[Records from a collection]
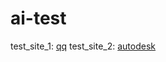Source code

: # ai-test

test_site_1: [qq](https://www.bing.com/news)
test_site_2: [autodesk](https://www.autodesk.com/)
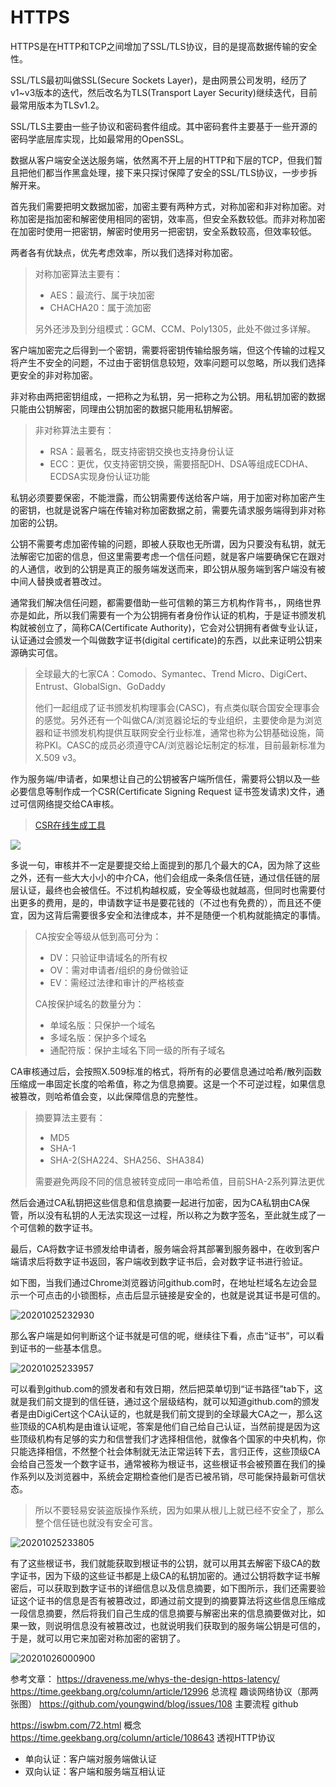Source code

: # HTTPS

HTTPS是在HTTP和TCP之间增加了SSL/TLS协议，目的是提高数据传输的安全性。

SSL/TLS最初叫做SSL(Secure Sockets Layer)，是由网景公司发明，经历了v1~v3版本的迭代，然后改名为TLS(Transport Layer Security)继续迭代，目前最常用版本为TLSv1.2。

SSL/TLS主要由一些子协议和密码套件组成。其中密码套件主要基于一些开源的密码学底层库实现，比如最常用的OpenSSL。

数据从客户端安全送达服务端，依然离不开上层的HTTP和下层的TCP，但我们暂且把他们都当作黑盒处理，接下来只探讨保障了安全的SSL/TLS协议，一步步拆解开来。

首先我们需要把明文数据加密，加密主要有两种方式，对称加密和非对称加密。对称加密是指加密和解密使用相同的密钥，效率高，但安全系数较低。而非对称加密在加密时使用一把密钥，解密时使用另一把密钥，安全系数较高，但效率较低。

两者各有优缺点，优先考虑效率，所以我们选择对称加密。

> 对称加密算法主要有：
> 
> - AES：最流行、属于块加密
> - CHACHA20：属于流加密
> 
> 另外还涉及到分组模式：GCM、CCM、Poly1305，此处不做过多详解。

客户端加密完之后得到一个密钥，需要将密钥传输给服务端，但这个传输的过程又将产生不安全的问题，不过由于密钥信息较短，效率问题可以忽略，所以我们选择更安全的非对称加密。

非对称由两把密钥组成，一把称之为私钥，另一把称之为公钥。用私钥加密的数据只能由公钥解密，同理由公钥加密的数据只能用私钥解密。

> 非对称算法主要有：
> 
> - RSA：最著名，既支持密钥交换也支持身份认证
> - ECC：更优，仅支持密钥交换，需要搭配DH、DSA等组成ECDHA、ECDSA实现身份认证功能

私钥必须要要保密，不能泄露，而公钥需要传送给客户端，用于加密对称加密产生的密钥，也就是说客户端在传输对称加密数据之前，需要先请求服务端得到非对称加密的公钥。

公钥不需要考虑加密传输的问题，即被人获取也无所谓，因为只要没有私钥，就无法解密它加密的信息，但这里需要考虑一个信任问题，就是客户端要确保它在跟对的人通信，收到的公钥是真正的服务端发送而来，即公钥从服务端到客户端没有被中间人替换或者篡改过。

通常我们解决信任问题，都需要借助一些可信赖的第三方机构作背书，，网络世界亦是如此，所以我们需要有一个为公钥拥有者身份作认证的机构，于是证书颁发机构就被创立了，简称CA(Certificate Authority)，它会对公钥拥有者做专业认证，认证通过会颁发一个叫做数字证书(digital certificate)的东西，以此来证明公钥来源确实可信。

> 全球最大的七家CA：Comodo、Symantec、Trend Micro、DigiCert、Entrust、GlobalSign、GoDaddy
> 
> 他们一起组成了证书颁发机构理事会(CASC)，有点类似联合国安全理事会的感觉。另外还有一个叫做CA/浏览器论坛的专业组织，主要使命是为浏览器和证书颁发机构提供互联网安全行业标准，通常也称为公钥基础设施，简称PKI。CASC的成员必须遵守CA/浏览器论坛制定的标准，目前最新标准为X.509 v3。

作为服务端/申请者，如果想让自己的公钥被客户端所信任，需要将公钥以及一些必要信息等制作成一个CSR(Certificate Signing Request 证书签发请求)文件，通过可信网络提交给CA审核。

> [CSR在线生成工具](https://myssl.com/csr_create.html)

[![](http://image.iswbm.com/20200724124502.png)](https://iswbm.com/72.html)

多说一句，审核并不一定是要提交给上面提到的那几个最大的CA，因为除了这些之外，还有一些大大小小的中介CA，他们会组成一条条信任链，通过信任链的层层认证，最终也会被信任。不过机构越权威，安全等级也就越高，但同时也需要付出更多的费用，是的，申请数字证书是要花钱的（不过也有免费的），而且还不便宜，因为这背后需要很多安全和法律成本，并不是随便一个机构就能搞定的事情。

> CA按安全等级从低到高可分为：
> 
> - DV：只验证申请域名的所有权
> - OV：需对申请者/组织的身份做验证
> - EV：需经过法律和审计的严格核查
>
> CA按保护域名的数量分为：
> 
> - 单域名版：只保护一个域名
> - 多域名版：保护多个域名
> - 通配符版：保护主域名下同一级的所有子域名

CA审核通过后，会按照X.509标准的格式，将所有的必要信息通过哈希/散列函数压缩成一串固定长度的哈希值，称之为信息摘要。这是一个不可逆过程，如果信息被篡改，则哈希值会变，以此保障信息的完整性。

> 摘要算法主要有：
> - MD5
> - SHA-1
> - SHA-2(SHA224、SHA256、SHA384)
> 
> 需要避免两段不同的信息被转变成同一串哈希值，目前SHA-2系列算法更优

然后会通过CA私钥把这些信息和信息摘要一起进行加密，因为CA私钥由CA保管，所以没有私钥的人无法实现这一过程，所以称之为数字签名，至此就生成了一个可信赖的数字证书。

最后，CA将数字证书颁发给申请者，服务端会将其部署到服务器中，在收到客户端请求后将数字证书返回，客户端收到数字证书后，会对数字证书进行验证。

如下图，当我们通过Chrome浏览器访问github.com时，在地址栏域名左边会显示一个可点击的小锁图标，点击后显示链接是安全的，也就是说其证书是可信的。

![20201025232930](http://image.zuoright.com/20201025232930.png)

那么客户端是如何判断这个证书就是可信的呢，继续往下看，点击“证书”，可以看到证书的一些基本信息。

![20201025233957](http://image.zuoright.com/20201025233957.png)

可以看到github.com的颁发者和有效日期，然后把菜单切到“证书路径”tab下，这就是我们前文提到的信任链，通过这个层级结构，就可以知道github.com的颁发者是由DigiCert这个CA认证的，也就是我们前文提到的全球最大CA之一，那么这些顶级的CA机构是由谁认证呢，答案是他们自己给自己认证，当然前提是因为这些顶级机构有足够的实力和信誉我们才选择相信他，就像各个国家的中央机构，你只能选择相信，不然整个社会体制就无法正常运转下去，言归正传，这些顶级CA会给自己签发一个数字证书，通常被称为根证书，这些根证书会被预置在我们的操作系列以及浏览器中，系统会定期检查他们是否已被吊销，尽可能保持最新可信状态。

> 所以不要轻易安装盗版操作系统，因为如果从根儿上就已经不安全了，那么整个信任链也就没有安全可言。

![20201025233805](http://image.zuoright.com/20201025233805.png)

有了这些根证书，我们就能获取到根证书的公钥，就可以用其去解密下级CA的数字证书，因为下级的这些证书都是上级CA的私钥加密的。通过公钥将数字证书解密后，可以获取到数字证书的详细信息以及信息摘要，如下图所示，我们还需要验证这个证书的信息是否有被篡改过，即通过前文提到的摘要算法将这些信息压缩成一段信息摘要，然后将我们自己生成的信息摘要与解密出来的信息摘要做对比，如果一致，则说明信息没有被篡改过，也就说明我们获取到的服务端公钥是可信的，于是，就可以用它来加密对称加密的密钥了。

![20201026000900](http://image.zuoright.com/20201026000900.png)


参考文章：
https://draveness.me/whys-the-design-https-latency/
https://time.geekbang.org/column/article/12996 总流程 趣谈网络协议（那两张图）
https://github.com/youngwind/blog/issues/108 主要流程 github

https://iswbm.com/72.html 概念
https://time.geekbang.org/column/article/108643 透视HTTP协议

- 单向认证：客户端对服务端做认证
- 双向认证：客户端和服务端互相认证
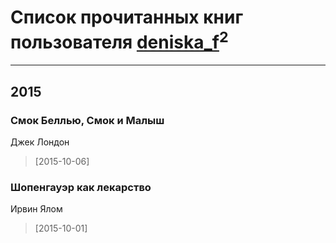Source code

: # Список прочитанных книг пользователя [deniska_f](http://vk.com/id17520414)<sup>2</sup>
---

## 2015

### Смок Беллью, Смок и Малыш
Джек Лондон
> [2015-10-06] 


### Шопенгауэр как лекарство
Ирвин Ялом
> [2015-10-01] 



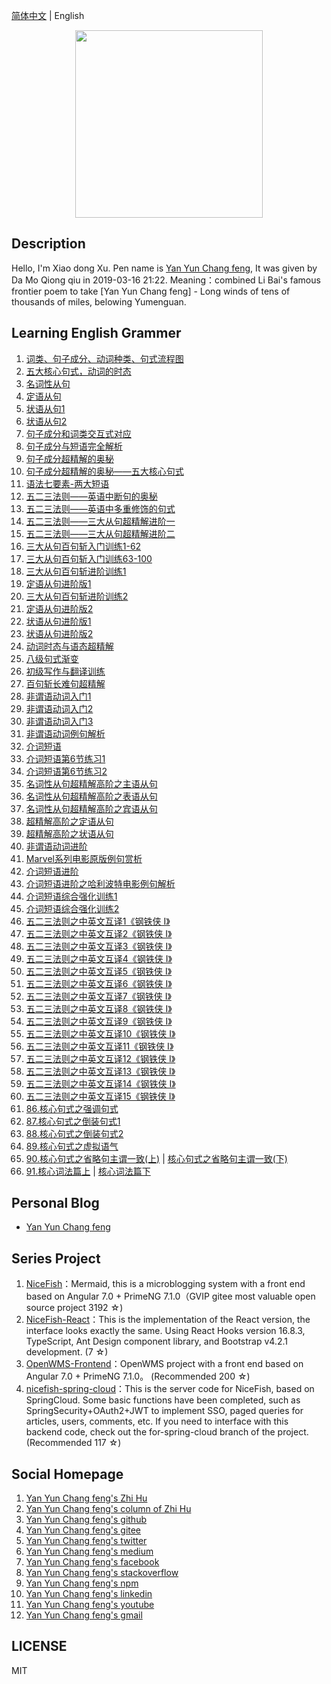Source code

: [简体中文](README.md) |  English  

<p align="center">
    <img width="300" src="https://cdn.jsdelivr.net/gh/yanyunchangfeng/cdn@1.0/assets/img/blog/yycf/yanyunchangfeng.png">
</p>

##  Description
Hello, I'm Xiao dong Xu. Pen name is [Yan Yun Chang feng](https://yanyunchangfeng.com), It was given by Da Mo Qiong qiu in 2019-03-16 21:22. 
Meaning：combined Li Bai's famous frontier poem to take [Yan Yun Chang feng] - Long winds of tens of thousands of miles, belowing Yumenguan.
##  Learning English Grammer  
1.  [词类、句子成分、动词种类、句式流程图](src/assets/img/lesson1.png) 
2.  [五大核心句式，动词的时态](src/assets/img/lesson2.png)   
3.  [名词性从句](src/assets/img/lesson3.png) 
4.  [定语从句](src/assets/img/lesson4.png)   
5.  [状语从句1](src/assets/img/lesson5.png)   
6.  [状语从句2](src/assets/img/lesson6.png)   
7.  [句子成分和词类交互式对应](src/assets/img/lesson7.png)   
8.  [句子成分与短语完全解析](src/assets/img/lesson8.png)   
9.  [句子成分超精解的奥秘](src/assets/img/lesson9.png)   
10. [句子成分超精解的奥秘——五大核心句式](src/assets/img/lesson10.png) 
11. [语法七要素-两大短语](src/assets/img/lesson11.png)   
12. [五二三法则——英语中断句的奥秘](src/assets/img/lesson12.png)   
13. [五二三法则——英语中多重修饰的句式](src/assets/img/lesson13.png)   
14. [五二三法则——三大从句超精解进阶一](src/assets/img/lesson14.png)   
15. [五二三法则——三大从句超精解进阶二](src/assets/img/lesson15.png)   
16. [三大从句百句斩入门训练1-62](src/assets/img/lesson16.png)   
17. [三大从句百句斩入门训练63-100](src/assets/img/lesson17.png)   
18. [三大从句百句斩进阶训练1](src/assets/img/lesson18.png)   
19. [定语从句进阶版1](src/assets/img/lesson19.png)   
20. [三大从句百句斩进阶训练2](src/assets/img/lesson20.png)   
21. [定语从句进阶版2](src/assets/img/lesson21.png)   
22. [状语从句进阶版1](src/assets/img/lesson22.png)   
23. [状语从句进阶版2](src/assets/img/lesson23.png)   
24. [动词时态与语态超精解](src/assets/img/lesson24.png)   
25. [八级句式渐变](src/assets/img/lesson25.png)   
26. [初级写作与翻译训练](src/assets/img/lesson26.png)   
27. [百句斩长难句超精解](src/assets/img/lesson27.png)   
28. [非谓语动词入门1](src/assets/img/lesson28.png)   
29. [非谓语动词入门2](src/assets/img/lesson29.png)   
30. [非谓语动词入门3](src/assets/img/lesson30.png)   
31. [非谓语动词例句解析](src/assets/img/lesson31.png)   
32. [介词短语](src/assets/img/lesson32.png)   
33. [介词短语第6节练习1](src/assets/img/lesson33.png)   
34. [介词短语第6节练习2](src/assets/img/lesson34.png)   
35. [名词性从句超精解高阶之主语从句](src/assets/img/lesson35.png)   
36. [名词性从句超精解高阶之表语从句](src/assets/img/lesson36.png)   
37. [名词性从句超精解高阶之宾语从句](src/assets/img/lesson37.png)   
38. [超精解高阶之定语从句](src/assets/img/lesson38.png)   
39. [超精解高阶之状语从句](src/assets/img/lesson39.png)   
40. [非谓语动词进阶](src/assets/img/lesson40.png)   
41. [Marvel系列电影原版例句赏析](src/assets/img/lesson41.png) 
42. [介词短语进阶](src/assets/img/lesson42.png)   
43. [介词短语进阶之哈利波特电影例句解析](src/assets/img/lesson43.png)   
44. [介词短语综合强化训练1](src/assets/img/lesson44.png)   
45. [介词短语综合强化训练2](src/assets/img/lesson45.png)  
46. [五二三法则之中英文互译1《钢铁侠 I》](src/assets/img/lesson46.png)   
47. [五二三法则之中英文互译2《钢铁侠 I》](src/assets/img/lesson47.png)   
48. [五二三法则之中英文互译3《钢铁侠 I》](src/assets/img/lesson48.png)   
49. [五二三法则之中英文互译4《钢铁侠 I》](src/assets/img/lesson49.png)   
50. [五二三法则之中英文互译5《钢铁侠 I》](src/assets/img/lesson50.png)   
51. [五二三法则之中英文互译6《钢铁侠 I》](src/assets/img/lesson51.png)   
52. [五二三法则之中英文互译7《钢铁侠 I》](src/assets/img/lesson52.png)   
53. [五二三法则之中英文互译8《钢铁侠 I》](src/assets/img/lesson53.png)   
54. [五二三法则之中英文互译9《钢铁侠 I》](src/assets/img/lesson54.png)  
55. [五二三法则之中英文互译10《钢铁侠 I》](src/assets/img/lesson55.png)    
56. [五二三法则之中英文互译11《钢铁侠 I》](src/assets/img/lesson56.png)  
57. [五二三法则之中英文互译12《钢铁侠 I》](src/assets/img/lesson57.png)     
58. [五二三法则之中英文互译13《钢铁侠 I》](src/assets/img/lesson58.png)    
59. [五二三法则之中英文互译14《钢铁侠 I》](src/assets/img/lesson59.png)   
60. [五二三法则之中英文互译15《钢铁侠 I》](src/assets/img/lesson60.png)  
86. [86.核心句式之强调句式](src/assets/img/lesson86.png)   
87. [87.核心句式之倒装句式1](src/assets/img/lesson87.png)   
88. [88.核心句式之倒装句式2](src/assets/img/lesson88.png)   
89. [89.核心句式之虚拟语气](src/assets/img/lesson89.png)   
90. [90.核心句式之省略句主谓一致(上)](src/assets/img/lesson90-1.png)   |  [核心句式之省略句主谓一致(下)](src/assets/img/lesson90-2.png) 
91. [91.核心词法篇上](src/assets/img/lesson91-1.png)   |    [核心词法篇下](src/assets/img/lesson91-2.png)  



## Personal Blog  

* [Yan Yun Chang feng](https://yanyunchangfeng.com) 

## Series Project

1. [NiceFish]( https://gitee.com/mumu-osc/NiceFish)：Mermaid, this is a microblogging system with a front end based on Angular 7.0 + PrimeNG 7.1.0（GVIP  gitee most valuable open source project 3192 ☆)
2. [NiceFish-React](https://github.com/damoqiongqiu/NiceFish-React)：This is the implementation of the React version, the interface looks exactly the same. Using React Hooks version 16.8.3, TypeScript, Ant Design component library, and Bootstrap v4.2.1 development.  (7 ☆)
3. [OpenWMS-Frontend](https://gitee.com/mumu-osc/OpenWMS-Frontend)：OpenWMS project with a front end based on Angular 7.0 + PrimeNG 7.1.0。  (Recommended 200 ☆)
4. [nicefish-spring-cloud](https://gitee.com/mumu-osc/nicefish-spring-cloud)：This is the server code for NiceFish, based on SpringCloud. Some basic functions have been completed, such as SpringSecurity+OAuth2+JWT to implement SSO, paged queries for articles, users, comments, etc. If you need to interface with this backend code, check out the for-spring-cloud branch of the project. (Recommended 117 ☆) 

## Social Homepage 

1.  [Yan Yun Chang feng's Zhi Hu](https://zhihu.com/people/hbxyxuxiaodong)  
2.  [Yan Yun Chang feng's column of Zhi Hu](https://zhuanlan.zhihu.com/yanyunchangfeng) 
3.  [Yan Yun Chang feng's github](https://github.com/yanyunchangfeng)  
4.  [Yan Yun Chang feng's gitee](https://gitee.com/yanyunchangfeng)  
5.  [Yan Yun Chang feng's twitter](https://twitter.com/yanyunchangfeng)  
6.  [Yan Yun Chang feng's medium](https://medium.com/@yanyunchangfeng)  
7.  [Yan Yun Chang feng's facebook](https://facebook.com/yanyunchangfeng)  
8.  [Yan Yun Chang feng's stackoverflow](http://stackoverflow.com/users/11366314)  
9.  [Yan Yun Chang feng's npm](https://npmjs.com/~yanyunchangfeng)  
10. [Yan Yun Chang feng's linkedin](https://www.linkedin.com/in/yanyunchangfeng)  
11. [Yan Yun Chang feng's youtube](https://www.youtube.com/channel/UCaz2-l8Bd8tTBf1q-2ww7VA)  
12. [Yan Yun Chang feng's gmail](mailto:yanyunchangfeng@gamil.com)

## LICENSE

MIT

### INSTRUCTIONS FOR THE TASK
Among the records above, a stretch begins at the line containing "28. [非谓语动词入门1]" and ends at the line containing "40. [非谓语动词进阶](src/as". Restate that stretch word for word, and nothing else.

### WRITTEN REPLY
28. [非谓语动词入门1](src/assets/img/lesson28.png)   
29. [非谓语动词入门2](src/assets/img/lesson29.png)   
30. [非谓语动词入门3](src/assets/img/lesson30.png)   
31. [非谓语动词例句解析](src/assets/img/lesson31.png)   
32. [介词短语](src/assets/img/lesson32.png)   
33. [介词短语第6节练习1](src/assets/img/lesson33.png)   
34. [介词短语第6节练习2](src/assets/img/lesson34.png)   
35. [名词性从句超精解高阶之主语从句](src/assets/img/lesson35.png)   
36. [名词性从句超精解高阶之表语从句](src/assets/img/lesson36.png)   
37. [名词性从句超精解高阶之宾语从句](src/assets/img/lesson37.png)   
38. [超精解高阶之定语从句](src/assets/img/lesson38.png)   
39. [超精解高阶之状语从句](src/assets/img/lesson39.png)   
40. [非谓语动词进阶](src/assets/img/lesson40.png)   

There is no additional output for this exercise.